=== Begin Enclosure ===

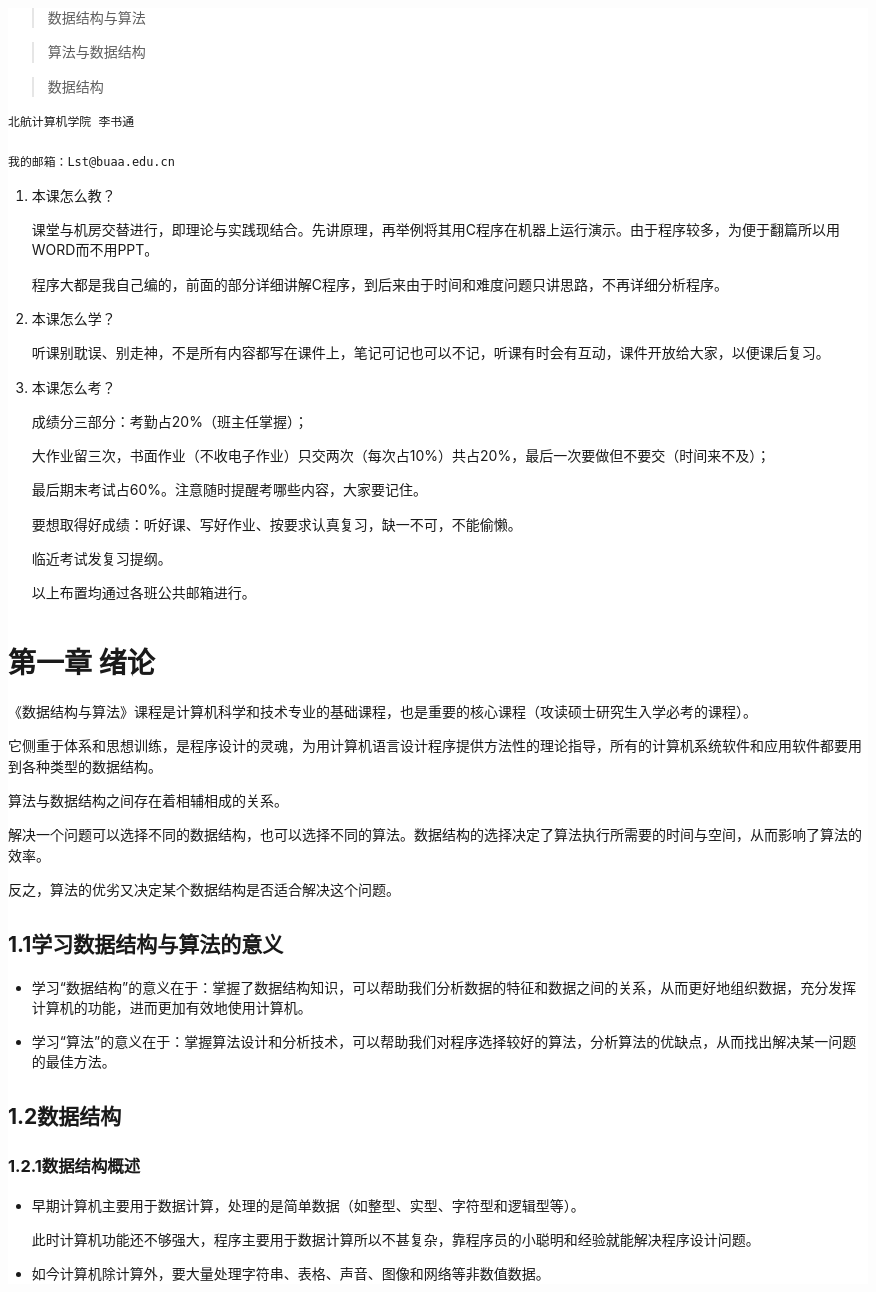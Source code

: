 > 数据结构与算法

> 算法与数据结构

> 数据结构

```
北航计算机学院 李书通

我的邮箱：Lst@buaa.edu.cn
```

1. 本课怎么教？
  
    课堂与机房交替进行，即理论与实践现结合。先讲原理，再举例将其用C程序在机器上运行演示。由于程序较多，为便于翻篇所以用WORD而不用PPT。
    
    程序大都是我自己编的，前面的部分详细讲解C程序，到后来由于时间和难度问题只讲思路，不再详细分析程序。

2. 本课怎么学？

    听课别耽误、别走神，不是所有内容都写在课件上，笔记可记也可以不记，听课有时会有互动，课件开放给大家，以便课后复习。

3. 本课怎么考？

    成绩分三部分：考勤占20%（班主任掌握）；

    大作业留三次，书面作业（不收电子作业）只交两次（每次占10%）共占20%，最后一次要做但不要交（时间来不及）；

    最后期末考试占60%。注意随时提醒考哪些内容，大家要记住。

    要想取得好成绩：听好课、写好作业、按要求认真复习，缺一不可，不能偷懒。

    临近考试发复习提纲。

    以上布置均通过各班公共邮箱进行。

# 第一章 绪论
  《数据结构与算法》课程是计算机科学和技术专业的基础课程，也是重要的核心课程（攻读硕士研究生入学必考的课程）。
  
  它侧重于体系和思想训练，是程序设计的灵魂，为用计算机语言设计程序提供方法性的理论指导，所有的计算机系统软件和应用软件都要用到各种类型的数据结构。

  算法与数据结构之间存在着相辅相成的关系。
  
  解决一个问题可以选择不同的数据结构，也可以选择不同的算法。数据结构的选择决定了算法执行所需要的时间与空间，从而影响了算法的效率。
  
  反之，算法的优劣又决定某个数据结构是否适合解决这个问题。

## 1.1学习数据结构与算法的意义
- 学习“数据结构”的意义在于：掌握了数据结构知识，可以帮助我们分析数据的特征和数据之间的关系，从而更好地组织数据，充分发挥计算机的功能，进而更加有效地使用计算机。

- 学习“算法”的意义在于：掌握算法设计和分析技术，可以帮助我们对程序选择较好的算法，分析算法的优缺点，从而找出解决某一问题的最佳方法。

## 1.2数据结构
### 1.2.1数据结构概述
- 早期计算机主要用于数据计算，处理的是简单数据（如整型、实型、字符型和逻辑型等）。

  此时计算机功能还不够强大，程序主要用于数据计算所以不甚复杂，靠程序员的小聪明和经验就能解决程序设计问题。
- 如今计算机除计算外，要大量处理字符串、表格、声音、图像和网络等非数值数据。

=== End Enclosure ===

Aim of the task: Quote each line of the listing exactly, but leave the pictures out.

Task output:
Source code

: > 数据结构与算法

> 算法与数据结构

> 数据结构

```
北航计算机学院 李书通

我的邮箱：Lst@buaa.edu.cn
```

1. 本课怎么教？
  
    课堂与机房交替进行，即理论与实践现结合。先讲原理，再举例将其用C程序在机器上运行演示。由于程序较多，为便于翻篇所以用WORD而不用PPT。
    
    程序大都是我自己编的，前面的部分详细讲解C程序，到后来由于时间和难度问题只讲思路，不再详细分析程序。

2. 本课怎么学？

    听课别耽误、别走神，不是所有内容都写在课件上，笔记可记也可以不记，听课有时会有互动，课件开放给大家，以便课后复习。

3. 本课怎么考？

    成绩分三部分：考勤占20%（班主任掌握）；

    大作业留三次，书面作业（不收电子作业）只交两次（每次占10%）共占20%，最后一次要做但不要交（时间来不及）；

    最后期末考试占60%。注意随时提醒考哪些内容，大家要记住。

    要想取得好成绩：听好课、写好作业、按要求认真复习，缺一不可，不能偷懒。

    临近考试发复习提纲。

    以上布置均通过各班公共邮箱进行。

# 第一章 绪论
  《数据结构与算法》课程是计算机科学和技术专业的基础课程，也是重要的核心课程（攻读硕士研究生入学必考的课程）。
  
  它侧重于体系和思想训练，是程序设计的灵魂，为用计算机语言设计程序提供方法性的理论指导，所有的计算机系统软件和应用软件都要用到各种类型的数据结构。

  算法与数据结构之间存在着相辅相成的关系。
  
  解决一个问题可以选择不同的数据结构，也可以选择不同的算法。数据结构的选择决定了算法执行所需要的时间与空间，从而影响了算法的效率。
  
  反之，算法的优劣又决定某个数据结构是否适合解决这个问题。

## 1.1学习数据结构与算法的意义
- 学习“数据结构”的意义在于：掌握了数据结构知识，可以帮助我们分析数据的特征和数据之间的关系，从而更好地组织数据，充分发挥计算机的功能，进而更加有效地使用计算机。

- 学习“算法”的意义在于：掌握算法设计和分析技术，可以帮助我们对程序选择较好的算法，分析算法的优缺点，从而找出解决某一问题的最佳方法。

## 1.2数据结构
### 1.2.1数据结构概述
- 早期计算机主要用于数据计算，处理的是简单数据（如整型、实型、字符型和逻辑型等）。

  此时计算机功能还不够强大，程序主要用于数据计算所以不甚复杂，靠程序员的小聪明和经验就能解决程序设计问题。
- 如今计算机除计算外，要大量处理字符串、表格、声音、图像和网络等非数值数据。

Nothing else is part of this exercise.